Me dijo que le ayudaban a no olvidar. A saber quién es quién. Obviamente no funcionó. También me dijo que eran tan personales que no quería que nadie las leyera. Que no quería que pensáramos que era un blandengue. Así que las iba encondiendo donde nunca nadie miraba.

En su momento le di muchas vueltas a dónde podrían estar escondidas. La verdad es que me avergüenza un poco admitir que jamás pensé en mirar en la buhardilla.

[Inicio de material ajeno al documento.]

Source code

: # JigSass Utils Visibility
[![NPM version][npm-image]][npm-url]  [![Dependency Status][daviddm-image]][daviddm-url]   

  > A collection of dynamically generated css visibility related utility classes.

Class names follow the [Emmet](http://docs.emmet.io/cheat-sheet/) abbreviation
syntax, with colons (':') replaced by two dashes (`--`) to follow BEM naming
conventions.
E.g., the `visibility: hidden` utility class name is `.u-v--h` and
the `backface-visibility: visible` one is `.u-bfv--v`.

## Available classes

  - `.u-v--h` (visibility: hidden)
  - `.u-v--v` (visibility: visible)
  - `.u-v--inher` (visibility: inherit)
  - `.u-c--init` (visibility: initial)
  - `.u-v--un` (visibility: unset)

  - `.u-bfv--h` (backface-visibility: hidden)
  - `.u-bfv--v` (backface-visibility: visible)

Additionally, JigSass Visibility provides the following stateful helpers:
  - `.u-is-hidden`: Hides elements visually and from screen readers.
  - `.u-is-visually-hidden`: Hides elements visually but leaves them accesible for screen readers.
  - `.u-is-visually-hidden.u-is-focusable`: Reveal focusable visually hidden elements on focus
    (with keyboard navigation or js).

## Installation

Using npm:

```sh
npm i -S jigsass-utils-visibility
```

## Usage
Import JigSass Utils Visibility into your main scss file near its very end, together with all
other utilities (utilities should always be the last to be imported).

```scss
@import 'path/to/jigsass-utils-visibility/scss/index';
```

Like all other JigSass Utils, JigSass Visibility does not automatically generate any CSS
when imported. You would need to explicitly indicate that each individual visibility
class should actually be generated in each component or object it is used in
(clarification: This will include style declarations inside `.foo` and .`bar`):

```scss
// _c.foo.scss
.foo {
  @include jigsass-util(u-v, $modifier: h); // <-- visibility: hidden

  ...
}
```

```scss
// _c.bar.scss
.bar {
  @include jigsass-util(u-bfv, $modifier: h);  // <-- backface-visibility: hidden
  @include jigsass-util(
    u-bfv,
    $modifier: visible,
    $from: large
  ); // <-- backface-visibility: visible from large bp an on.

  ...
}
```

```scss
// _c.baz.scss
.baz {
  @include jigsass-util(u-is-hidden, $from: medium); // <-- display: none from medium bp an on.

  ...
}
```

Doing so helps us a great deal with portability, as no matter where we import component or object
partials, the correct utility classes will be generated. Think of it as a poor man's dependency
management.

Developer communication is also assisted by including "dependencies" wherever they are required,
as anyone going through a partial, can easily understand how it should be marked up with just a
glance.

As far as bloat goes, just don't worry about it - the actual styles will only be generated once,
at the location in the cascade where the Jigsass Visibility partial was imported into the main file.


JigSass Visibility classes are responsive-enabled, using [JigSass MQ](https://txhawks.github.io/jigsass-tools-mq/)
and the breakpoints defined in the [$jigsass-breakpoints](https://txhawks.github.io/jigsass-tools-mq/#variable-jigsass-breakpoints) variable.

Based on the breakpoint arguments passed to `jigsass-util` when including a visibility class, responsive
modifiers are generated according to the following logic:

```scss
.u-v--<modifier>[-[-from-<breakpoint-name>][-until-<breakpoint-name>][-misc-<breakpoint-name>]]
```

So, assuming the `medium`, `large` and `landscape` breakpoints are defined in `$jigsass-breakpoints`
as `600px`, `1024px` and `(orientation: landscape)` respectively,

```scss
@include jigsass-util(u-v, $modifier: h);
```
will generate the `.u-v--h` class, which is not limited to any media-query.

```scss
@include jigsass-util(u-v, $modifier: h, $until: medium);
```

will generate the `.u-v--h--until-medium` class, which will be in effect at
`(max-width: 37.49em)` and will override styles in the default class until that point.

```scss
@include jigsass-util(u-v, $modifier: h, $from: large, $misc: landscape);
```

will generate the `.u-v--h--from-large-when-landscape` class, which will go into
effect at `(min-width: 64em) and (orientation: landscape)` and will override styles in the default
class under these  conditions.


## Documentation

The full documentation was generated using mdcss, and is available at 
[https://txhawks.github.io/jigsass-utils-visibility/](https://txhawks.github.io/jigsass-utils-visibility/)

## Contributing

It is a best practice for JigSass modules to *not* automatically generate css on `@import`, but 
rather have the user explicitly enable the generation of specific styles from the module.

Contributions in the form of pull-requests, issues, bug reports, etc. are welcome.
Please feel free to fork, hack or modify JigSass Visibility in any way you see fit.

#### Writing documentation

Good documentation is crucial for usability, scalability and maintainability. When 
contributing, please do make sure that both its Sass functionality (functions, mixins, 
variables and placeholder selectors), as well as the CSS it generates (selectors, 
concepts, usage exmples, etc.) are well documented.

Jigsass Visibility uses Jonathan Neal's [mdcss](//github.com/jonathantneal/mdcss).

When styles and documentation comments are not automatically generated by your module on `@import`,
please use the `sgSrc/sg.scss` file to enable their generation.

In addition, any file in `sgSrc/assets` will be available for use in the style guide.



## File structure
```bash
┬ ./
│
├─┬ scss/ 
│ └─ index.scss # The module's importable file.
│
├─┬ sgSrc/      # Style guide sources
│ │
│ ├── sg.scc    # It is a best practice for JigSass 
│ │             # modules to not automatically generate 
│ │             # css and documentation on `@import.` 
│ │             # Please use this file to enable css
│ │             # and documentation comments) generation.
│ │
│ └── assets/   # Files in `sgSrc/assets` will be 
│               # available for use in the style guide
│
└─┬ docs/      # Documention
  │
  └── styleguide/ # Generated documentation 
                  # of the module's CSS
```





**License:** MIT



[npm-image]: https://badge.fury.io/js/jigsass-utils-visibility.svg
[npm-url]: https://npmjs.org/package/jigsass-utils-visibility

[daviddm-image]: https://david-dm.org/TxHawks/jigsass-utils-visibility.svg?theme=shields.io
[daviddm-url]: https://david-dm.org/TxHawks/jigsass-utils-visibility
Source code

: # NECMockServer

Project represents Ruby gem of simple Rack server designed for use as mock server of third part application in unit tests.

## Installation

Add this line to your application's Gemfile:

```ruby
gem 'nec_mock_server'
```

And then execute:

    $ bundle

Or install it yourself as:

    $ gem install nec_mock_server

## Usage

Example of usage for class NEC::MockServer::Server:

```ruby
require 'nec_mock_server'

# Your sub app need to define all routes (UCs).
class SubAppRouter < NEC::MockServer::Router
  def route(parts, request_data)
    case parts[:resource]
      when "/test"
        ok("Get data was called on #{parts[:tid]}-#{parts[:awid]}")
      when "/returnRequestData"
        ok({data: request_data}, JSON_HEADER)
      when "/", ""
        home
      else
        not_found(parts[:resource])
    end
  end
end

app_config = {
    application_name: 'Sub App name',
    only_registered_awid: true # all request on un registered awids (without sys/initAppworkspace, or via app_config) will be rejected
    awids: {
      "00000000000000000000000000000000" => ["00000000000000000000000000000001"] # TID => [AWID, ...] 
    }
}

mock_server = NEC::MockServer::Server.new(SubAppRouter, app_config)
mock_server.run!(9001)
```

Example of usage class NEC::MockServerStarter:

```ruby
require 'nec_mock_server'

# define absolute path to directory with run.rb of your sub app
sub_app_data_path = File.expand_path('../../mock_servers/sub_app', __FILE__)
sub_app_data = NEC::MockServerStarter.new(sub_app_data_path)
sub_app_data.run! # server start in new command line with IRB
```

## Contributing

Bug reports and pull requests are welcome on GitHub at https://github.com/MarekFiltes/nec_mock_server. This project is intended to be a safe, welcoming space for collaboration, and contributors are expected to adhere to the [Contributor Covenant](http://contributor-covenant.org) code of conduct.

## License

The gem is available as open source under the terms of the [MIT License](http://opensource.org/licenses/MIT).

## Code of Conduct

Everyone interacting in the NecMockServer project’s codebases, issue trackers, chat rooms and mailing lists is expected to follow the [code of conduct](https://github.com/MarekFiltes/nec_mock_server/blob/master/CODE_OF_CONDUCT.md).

Sí que miré en su mesilla, o incluso en el botiquín del baño principal. Supongo que eso quiere decir que mi padre escogió a la perfección su escondite.

Hojeé las cartas. Parecían estar todas, todos los meses. La última apenas era de unos días antes de su muerte. ¿Cómo era posible que su demencia hubiera arrasado con todo salvo con la idea de tener que escribir una carta al mes?

Empecé a leerlas sin ningún remordimiento. A estas alturas, ¿qué más daba?

La primera, la más antigua, era sin dudas la más formal. Como si alguien le estuviera obligando a hablar de sus emociones a alguien que no sabe expresarlas. Su letra cursiva era pulcra y pequeña.

«Sara es mi esposa. Es una mujer guapa y dulce. Le molesta cuando me como las patatas antes que la carne, o la ensalada antes que el pescado. No suele gritar, pero sabe cuidar geranios y hace las mejores lasañas del mundo. La quiero mucho.»

«Carol y Alberto son mis hijos. Son adultos y cada uno tiene su familia, pero me suelen visitar a menudo. A Carol le gusta el fútbol y vemos los partidos del Mundial juntos. Celebra cada gol como si lo hubiera marcado ella. Alberto prefiere sacarme a comer y al bar. Jugamos al dominó y a la brisca. Suelo hacer trampas porque es muy mal ganador. Quiero a los dos mucho.»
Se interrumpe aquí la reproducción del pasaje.